Please print out the entries below unchanged and skip the images.
━━ Data for this exercise ━━
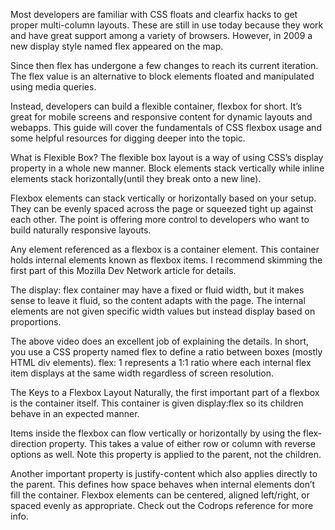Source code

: Most developers are familiar with CSS floats and clearfix hacks to get proper multi-column layouts. These are still in use today because they work and have great support among a variety of browsers. However, in 2009 a new display style named flex appeared on the map.

Since then flex has undergone a few changes to reach its current iteration. The flex value is an alternative to block elements floated and manipulated using media queries.

Instead, developers can build a flexible container, flexbox for short. It’s great for mobile screens and responsive content for dynamic layouts and webapps. This guide will cover the fundamentals of CSS flexbox usage and some helpful resources for digging deeper into the topic.

What is Flexible Box?
The flexible box layout is a way of using CSS’s display property in a whole new manner. Block elements stack vertically while inline elements stack horizontally(until they break onto a new line).

Flexbox elements can stack vertically or horizontally based on your setup. They can be evenly spaced across the page or squeezed tight up against each other. The point is offering more control to developers who want to build naturally responsive layouts.

Any element referenced as a flexbox is a container element. This container holds internal elements known as flexbox items. I recommend skimming the first part of this Mozilla Dev Network article for details.

The display: flex container may have a fixed or fluid width, but it makes sense to leave it fluid, so the content adapts with the page. The internal elements are not given specific width values but instead display based on proportions.

The above video does an excellent job of explaining the details. In short, you use a CSS property named flex to define a ratio between boxes (mostly HTML div elements). flex: 1 represents a 1:1 ratio where each internal flex item displays at the same width regardless of screen resolution.

The Keys to a Flexbox Layout
Naturally, the first important part of a flexbox is the container itself. This container is given display:flex so its children behave in an expected manner.

Items inside the flexbox can flow vertically or horizontally by using the flex-direction property. This takes a value of either row or column with reverse options as well. Note this property is applied to the parent, not the children.

Another important property is justify-content which also applies directly to the parent. This defines how space behaves when internal elements don’t fill the container. Flexbox elements can be centered, aligned left/right, or spaced evenly as appropriate. Check out the Codrops reference for more info.
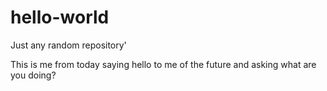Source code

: # hello-world
Just any random repository'

This is me from today saying hello to me of the future and asking what are you doing?
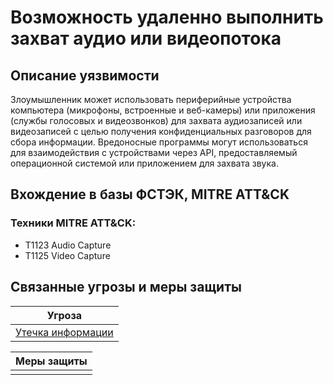 # Возможность удаленно выполнить захват аудио или видеопотока

## Описание уязвимости
Злоумышленник может использовать периферийные устройства компьютера (микрофоны, встроенные и веб-камеры) или приложения (службы голосовых и видеозвонков) для захвата аудиозаписей или видеозаписей с целью получения конфиденциальных разговоров для сбора информации.
Вредоносные программы могут использоваться для взаимодействия с устройствами через API, предоставляемый операционной системой или приложением для захвата звука.

## Вхождение в базы ФСТЭК, MITRE ATT&CK
### Техники MITRE ATT&CK:
+ T1123 Audio Capture
+ T1125 Video Capture

## Связанные угрозы и меры защиты
|Угроза|
|-|
|[Утечка информации](/vkr/threats/page11)|

|Меры защиты|
|-|
||

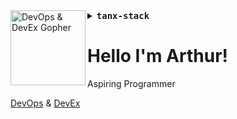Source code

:
<img align="left" alt="DevOps & DevEx Gopher" title="DevOps & DevEx Gopher" src="https://media2.giphy.com/media/pmuXt3YfyhOBi63Ijl/giphy.gif" width="120px"/>

<details align="left">
<summary> <b> <samp> tanx-stack </samp></b></summary>
<p align="left">
  <img src="https://skillicons.dev/icons?i=python,go,ts,rails" width="30%" />
</p>
<p align="left">
  <img src="https://skillicons.dev/icons?i=,kubernetes,docker," width="30%" />
</p>
<p align="left">
  <img src="https://skillicons.dev/icons?i=,gcp,linux," width="30%" />
</p>

</details>

# Hello I'm Arthur! 

Aspiring Programmer

[DevOps](https://about.gitlab.com/topics/devops/) & [DevEx](https://microsoft.github.io/code-with-engineering-playbook/developer-experience)

<br />
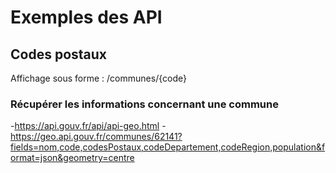 # Exemples des API

## Codes postaux

Affichage sous forme : /communes/{code} 

### Récupérer les informations concernant une commune
-https://api.gouv.fr/api/api-geo.html
-https://geo.api.gouv.fr/communes/62141?fields=nom,code,codesPostaux,codeDepartement,codeRegion,population&format=json&geometry=centre
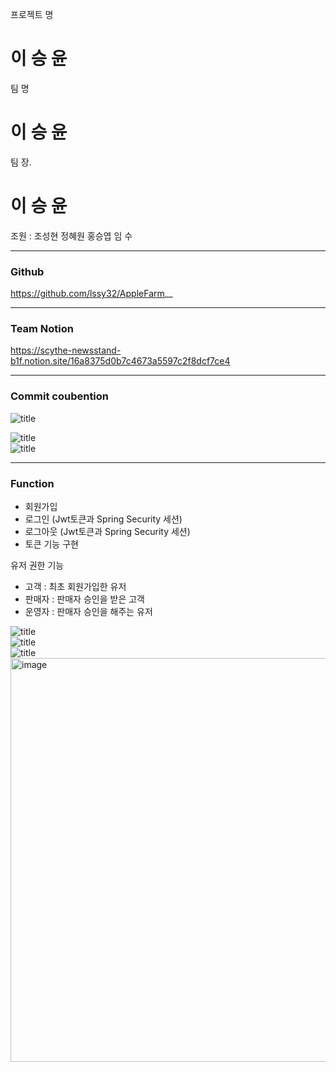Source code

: 프로젝트 명 
# **이 승 윤**
팀 명 
# **이 승 윤**
팀 장.
# **이 승 윤**
조원 :
조성현 정혜원 홍승엽  임 수

---

### Github

https://github.com/lssy32/AppleFarm__

---
### Team Notion

https://scythe-newsstand-b1f.notion.site/16a8375d0b7c4673a5597c2f8dcf7ce4

---


### Commit coubention
![title](https://i.ibb.co/k5KrMzP/noname.png)  


![title](https://i.ibb.co/rQpmD1r/2023-01-20-3-28-55.png)  
![title](https://i.ibb.co/V9yxJdr/2023-01-20-3-29-05.png)  

---
### Function
- 회원가입
- 로그인 (Jwt토큰과 Spring Security 세션)
- 로그아웃 (Jwt토큰과 Spring Security 세션)
- 토큰 기능 구현

유저 권한 기능

- 고객 : 최초 회원가입한 유저
- 판매자 : 판매자 승인을 받은 고객
- 운영자 : 판매자 승인을 해주는 유저

![title](https://i.ibb.co/cvskC7b/2023-01-20-3-43-41.png)   
![title](https://i.ibb.co/72dwn1J/2023-01-20-3-43-46.png)   
![title](https://i.ibb.co/gWLZYHT/2023-01-20-3-44-07.png)   
<img width="646" alt="image" src="https://user-images.githubusercontent.com/117057843/213637051-4aad4bac-8296-4f2e-8cd8-c13697b4a6f5.png">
━━━
Exercise result:
Source code

: Most developers are familiar with CSS floats and clearfix hacks to get proper multi-column layouts. These are still in use today because they work and have great support among a variety of browsers. However, in 2009 a new display style named flex appeared on the map.

Since then flex has undergone a few changes to reach its current iteration. The flex value is an alternative to block elements floated and manipulated using media queries.

Instead, developers can build a flexible container, flexbox for short. It’s great for mobile screens and responsive content for dynamic layouts and webapps. This guide will cover the fundamentals of CSS flexbox usage and some helpful resources for digging deeper into the topic.

What is Flexible Box?
The flexible box layout is a way of using CSS’s display property in a whole new manner. Block elements stack vertically while inline elements stack horizontally(until they break onto a new line).

Flexbox elements can stack vertically or horizontally based on your setup. They can be evenly spaced across the page or squeezed tight up against each other. The point is offering more control to developers who want to build naturally responsive layouts.

Any element referenced as a flexbox is a container element. This container holds internal elements known as flexbox items. I recommend skimming the first part of this Mozilla Dev Network article for details.

The display: flex container may have a fixed or fluid width, but it makes sense to leave it fluid, so the content adapts with the page. The internal elements are not given specific width values but instead display based on proportions.

The above video does an excellent job of explaining the details. In short, you use a CSS property named flex to define a ratio between boxes (mostly HTML div elements). flex: 1 represents a 1:1 ratio where each internal flex item displays at the same width regardless of screen resolution.

The Keys to a Flexbox Layout
Naturally, the first important part of a flexbox is the container itself. This container is given display:flex so its children behave in an expected manner.

Items inside the flexbox can flow vertically or horizontally by using the flex-direction property. This takes a value of either row or column with reverse options as well. Note this property is applied to the parent, not the children.

Another important property is justify-content which also applies directly to the parent. This defines how space behaves when internal elements don’t fill the container. Flexbox elements can be centered, aligned left/right, or spaced evenly as appropriate. Check out the Codrops reference for more info.
Source code

: # hello-world
Just any random repository'

This is me from today saying hello to me of the future and asking what are you doing?
 # Возможность удаленно выполнить захват аудио или видеопотока

## Описание уязвимости
Злоумышленник может использовать периферийные устройства компьютера (микрофоны, встроенные и веб-камеры) или приложения (службы голосовых и видеозвонков) для захвата аудиозаписей или видеозаписей с целью получения конфиденциальных разговоров для сбора информации.
Вредоносные программы могут использоваться для взаимодействия с устройствами через API, предоставляемый операционной системой или приложением для захвата звука.

## Вхождение в базы ФСТЭК, MITRE ATT&CK
### Техники MITRE ATT&CK:
+ T1123 Audio Capture
+ T1125 Video Capture

## Связанные угрозы и меры защиты
|Угроза|
|-|
|[Утечка информации](/vkr/threats/page11)|

|Меры защиты|
|-|
||

Source code

:
<img align="left" alt="DevOps & DevEx Gopher" title="DevOps & DevEx Gopher" src="https://media2.giphy.com/media/pmuXt3YfyhOBi63Ijl/giphy.gif" width="120px"/>

<details align="left">
<summary> <b> <samp> tanx-stack </samp></b></summary>
<p align="left">
  <img src="https://skillicons.dev/icons?i=python,go,ts,rails" width="30%" />
</p>
<p align="left">
  <img src="https://skillicons.dev/icons?i=,kubernetes,docker," width="30%" />
</p>
<p align="left">
  <img src="https://skillicons.dev/icons?i=,gcp,linux," width="30%" />
</p>

</details>

# Hello I'm Arthur! 

Aspiring Programmer

[DevOps](https://about.gitlab.com/topics/devops/) & [DevEx](https://microsoft.github.io/code-with-engineering-playbook/developer-experience)

<br />
 # Exemples des API

## Codes postaux

Affichage sous forme : /communes/{code} 

### Récupérer les informations concernant une commune
-https://api.gouv.fr/api/api-geo.html
-https://geo.api.gouv.fr/communes/62141?fields=nom,code,codesPostaux,codeDepartement,codeRegion,population&format=json&geometry=centre
Source code

: 프로젝트 명 
# **이 승 윤**
팀 명 
# **이 승 윤**
팀 장.
# **이 승 윤**
조원 :
조성현 정혜원 홍승엽  임 수

---

### Github

https://github.com/lssy32/AppleFarm__

---
### Team Notion

https://scythe-newsstand-b1f.notion.site/16a8375d0b7c4673a5597c2f8dcf7ce4

---


### Commit coubention
![title](https://i.ibb.co/k5KrMzP/noname.png)  


![title](https://i.ibb.co/rQpmD1r/2023-01-20-3-28-55.png)  
![title](https://i.ibb.co/V9yxJdr/2023-01-20-3-29-05.png)  

---
### Function
- 회원가입
- 로그인 (Jwt토큰과 Spring Security 세션)
- 로그아웃 (Jwt토큰과 Spring Security 세션)
- 토큰 기능 구현

유저 권한 기능

- 고객 : 최초 회원가입한 유저
- 판매자 : 판매자 승인을 받은 고객
- 운영자 : 판매자 승인을 해주는 유저

![title](https://i.ibb.co/cvskC7b/2023-01-20-3-43-41.png)   
![title](https://i.ibb.co/72dwn1J/2023-01-20-3-43-46.png)   
![title](https://i.ibb.co/gWLZYHT/2023-01-20-3-44-07.png)   
<img width="646" alt="image" src="https://user-images.githubusercontent.com/117057843/213637051-4aad4bac-8296-4f2e-8cd8-c13697b4a6f5.png">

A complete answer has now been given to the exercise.